The two Finnish girls were younger than the rest of us kids. They were fostered out with our neighbours while their parents in Finland fought the Red Army invading their country. Hosting refugee kids from countries involved in the First World War was routine in some smaller countries of Europe that had succeeded in maintaining neutrality, offering safe havens to children endangered by war elsewhere. During and after WWI our community hosted ‘Wiener-children’ from Austria, and later from 1939 and onwards, Finland was forced to send large numbers of children to safety in Sweden and Denmark.

Although they learned to speak Danish in no time, Derdo and Laila played mostly with each other, rarely with us. When they did come over, they went straight for our double swing-set. Swinging back and forth in unison, they chanted “Derdo and Laila Lassiman Suomi Finland,” over and over. We understood it was their way to hang on to their identity and origin.

Soon afterwards we, local Danish kids, became refugees in our own country when the Wehrmacht (German Army) confiscated our homes for their own use.

 

Years later I attended an international conference in Helsinki.

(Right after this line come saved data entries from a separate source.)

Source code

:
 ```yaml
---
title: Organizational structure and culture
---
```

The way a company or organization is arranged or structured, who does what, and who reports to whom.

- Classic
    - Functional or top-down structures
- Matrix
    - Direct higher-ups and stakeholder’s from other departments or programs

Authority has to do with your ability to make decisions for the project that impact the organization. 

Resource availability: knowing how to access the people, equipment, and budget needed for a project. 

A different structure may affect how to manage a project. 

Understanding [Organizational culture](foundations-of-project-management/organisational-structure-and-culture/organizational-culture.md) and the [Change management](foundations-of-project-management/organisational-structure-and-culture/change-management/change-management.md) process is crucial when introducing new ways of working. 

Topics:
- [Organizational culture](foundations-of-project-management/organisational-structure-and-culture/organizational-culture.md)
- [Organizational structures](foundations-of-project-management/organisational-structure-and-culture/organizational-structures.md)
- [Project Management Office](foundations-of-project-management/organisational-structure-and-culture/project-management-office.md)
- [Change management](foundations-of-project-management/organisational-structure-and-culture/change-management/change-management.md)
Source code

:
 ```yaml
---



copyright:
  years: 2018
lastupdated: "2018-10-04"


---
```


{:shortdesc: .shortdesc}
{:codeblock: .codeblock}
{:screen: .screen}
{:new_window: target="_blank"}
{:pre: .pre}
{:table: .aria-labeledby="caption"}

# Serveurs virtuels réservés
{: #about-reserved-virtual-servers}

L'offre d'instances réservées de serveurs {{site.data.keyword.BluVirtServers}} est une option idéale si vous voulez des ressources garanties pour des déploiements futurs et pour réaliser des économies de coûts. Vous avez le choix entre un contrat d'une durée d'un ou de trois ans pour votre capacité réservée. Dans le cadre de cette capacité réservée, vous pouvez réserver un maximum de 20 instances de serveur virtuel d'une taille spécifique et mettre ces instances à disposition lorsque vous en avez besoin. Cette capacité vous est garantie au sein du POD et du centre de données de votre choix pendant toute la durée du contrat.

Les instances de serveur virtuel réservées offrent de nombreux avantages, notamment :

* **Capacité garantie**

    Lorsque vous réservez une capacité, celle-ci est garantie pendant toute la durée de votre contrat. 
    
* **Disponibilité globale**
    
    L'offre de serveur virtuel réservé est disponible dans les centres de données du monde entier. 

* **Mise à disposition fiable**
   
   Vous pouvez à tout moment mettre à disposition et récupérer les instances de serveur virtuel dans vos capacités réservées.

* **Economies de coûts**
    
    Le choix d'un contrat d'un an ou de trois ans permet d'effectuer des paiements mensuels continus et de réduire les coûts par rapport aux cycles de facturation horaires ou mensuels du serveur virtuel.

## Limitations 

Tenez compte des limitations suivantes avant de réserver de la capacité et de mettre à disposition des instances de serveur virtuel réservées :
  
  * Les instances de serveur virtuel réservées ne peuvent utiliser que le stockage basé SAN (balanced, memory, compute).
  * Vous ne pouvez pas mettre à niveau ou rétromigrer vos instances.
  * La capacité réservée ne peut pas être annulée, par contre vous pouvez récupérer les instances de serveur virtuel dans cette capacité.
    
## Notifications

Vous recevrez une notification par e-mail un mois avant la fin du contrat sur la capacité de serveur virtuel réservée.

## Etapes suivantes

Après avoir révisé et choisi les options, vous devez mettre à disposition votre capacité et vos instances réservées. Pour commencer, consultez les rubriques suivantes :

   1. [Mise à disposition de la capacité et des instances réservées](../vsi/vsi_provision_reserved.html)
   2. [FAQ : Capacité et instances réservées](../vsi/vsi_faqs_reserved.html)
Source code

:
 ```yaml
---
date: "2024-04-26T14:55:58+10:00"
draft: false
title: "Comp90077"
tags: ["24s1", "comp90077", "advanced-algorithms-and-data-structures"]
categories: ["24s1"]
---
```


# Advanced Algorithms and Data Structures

On the first conference-day, Finland’s National Bank invited participants to an elaborate reception in late afternoon.

 

I arrived late, and everyone sat politely eying the food without sampling, waiting for the bank director’s speech. I chose a vacant chair between some young Americans and three young Finish women who worked at the reception counter. Soon the conversation drowned out the chords of Sibelius’s Finlandia. Two of the women began to tease the Americans, pretending to give good advice about where to go for dinner. “No better place in town, they said, then than TFC near the Hilton Hotel. I struck up a conversation in (my best, imperfect) Swedish, with the third Finnish woman at our table, asking her if Lassiman was a common last name in Finland. I told her about the little refugee girls of my childhood. The third woman then turned to the others, talking in Swedish (Finland is, or certainly was at that time, a bilingual country, using both Finnish and Swedish as official languages). She told them that I understood they were having fun fooling the American guests about dinner options in town.

The two immediately changed their tune, suddenly dispensing excellent dinner advice, and the conversation turned to the hard recent history of Finland, first having a war with Stalin’s Russia foisted upon them that left them war-torn. Subsequently they were forced to pay (forced by Russia and its western Allies!) massive reparations to Soviet Russia.